If you’re between 18-24 and your caregivers suck and still suck. Congrats i am your new big brother now. Let’s go to the nearest Cafe and get our favorite coffees and snacks and bond over our favorite video games.
Children who go through traumatizing things need to be given all the dignity and respect you can give them, not punished and stripped of autonomy by treating them like they’re untrustworthy and stupid.
A person going through trauma has a very fragile sense of dignity and self-worth; anything that makes them feel like a functional human is going to be the most pressing of their psychological needs and having it denied to them by the people who should be their greatest champions is a full-on secondary trauma.

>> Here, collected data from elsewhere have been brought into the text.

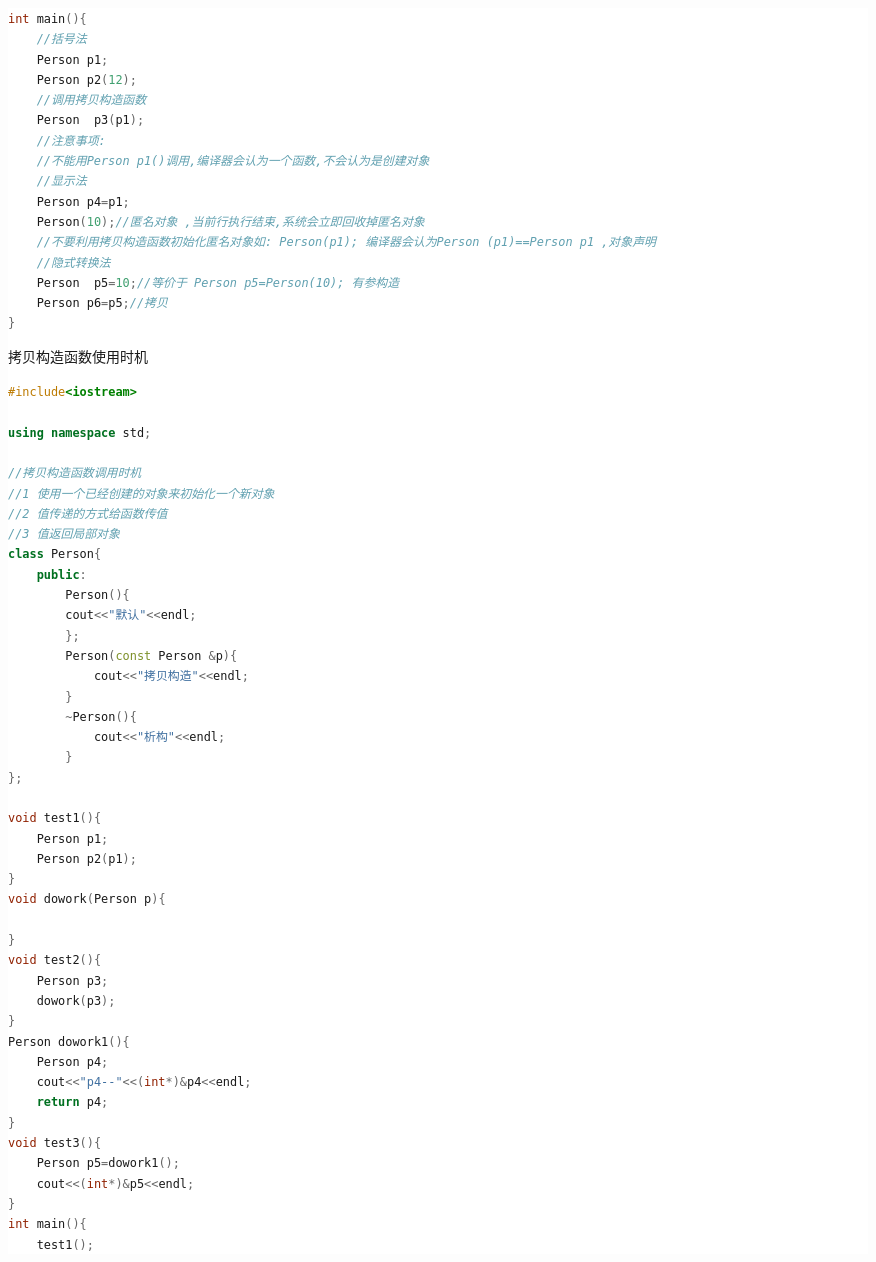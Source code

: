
 ```c++
int main(){
	//括号法
	Person p1;
	Person p2(12); 
	//调用拷贝构造函数
	Person  p3(p1);
	//注意事项:
	//不能用Person p1()调用,编译器会认为一个函数,不会认为是创建对象 
	//显示法
	Person p4=p1; 
	Person(10);//匿名对象 ,当前行执行结束,系统会立即回收掉匿名对象 
	//不要利用拷贝构造函数初始化匿名对象如: Person(p1); 编译器会认为Person (p1)==Person p1 ,对象声明 
	//隐式转换法 
	Person  p5=10;//等价于 Person p5=Person(10); 有参构造 
	Person p6=p5;//拷贝 
} 
```

拷贝构造函数使用时机

```c++
#include<iostream>

using namespace std;

//拷贝构造函数调用时机 
//1 使用一个已经创建的对象来初始化一个新对象 
//2 值传递的方式给函数传值
//3 值返回局部对象
class Person{
	public:
		Person(){
		cout<<"默认"<<endl; 
		};
		Person(const Person &p){
			cout<<"拷贝构造"<<endl; 
		}
		~Person(){
			cout<<"析构"<<endl; 
		}
}; 

void test1(){
	Person p1;
	Person p2(p1);
}
void dowork(Person p){
	
}
void test2(){
	Person p3;
	dowork(p3);
}
Person dowork1(){
	Person p4;
	cout<<"p4--"<<(int*)&p4<<endl;
	return p4;
}
void test3(){
	Person p5=dowork1();
	cout<<(int*)&p5<<endl;
} 
int main(){
	test1();
```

They will seek out alternate sources and forms of agency the way a drowning person struggles to breathe, and that includes working around parental control and supervision (which becomes both an assertion of agency and an exercise of competence for them) as well as seeking validation from “disapproved” sources and even engaging in deliberately self-sabotaging behavior because even wrecking their life treats it as theirs.
Displays of parental mistrust, even the “benign” ones like an overly-cautious parent who’s just scared of the internet or stranger danger or whatever, have the effect of treating the child as an unworthy person, which is an assault on dignity and agency, and cast the parent as an enemy who the child needs to defeat in order to defend their sense of self-worth, and they can, will, and often do sabotage and destroy themselves to do so.
This is exacerbated when the parent’s motivation goes beyond environmental paranoia to a premise that their particular teen simply cannot be trusted. Whether that’s because the kid is actively “bad” or is hurt, traumatized, suffering from a mental illness, or otherwise viewed as “unfit” for agency, agency and trust are still a massive psychological need. There always needs to be space for trust, especially in the space of their private self that includes their journal, their reading material, and their private conversations.
Being a parent is probably the most terrifying thing in the world, but sometimes you need to be brave and do the really hard scary thing to keep from hurting them worse than any of their teenage bad ideas are likely to—including by driving them into worse ideas than they’d go to on their own because you’ve made destructive behavior the only exercise of autonomy they’re able to access.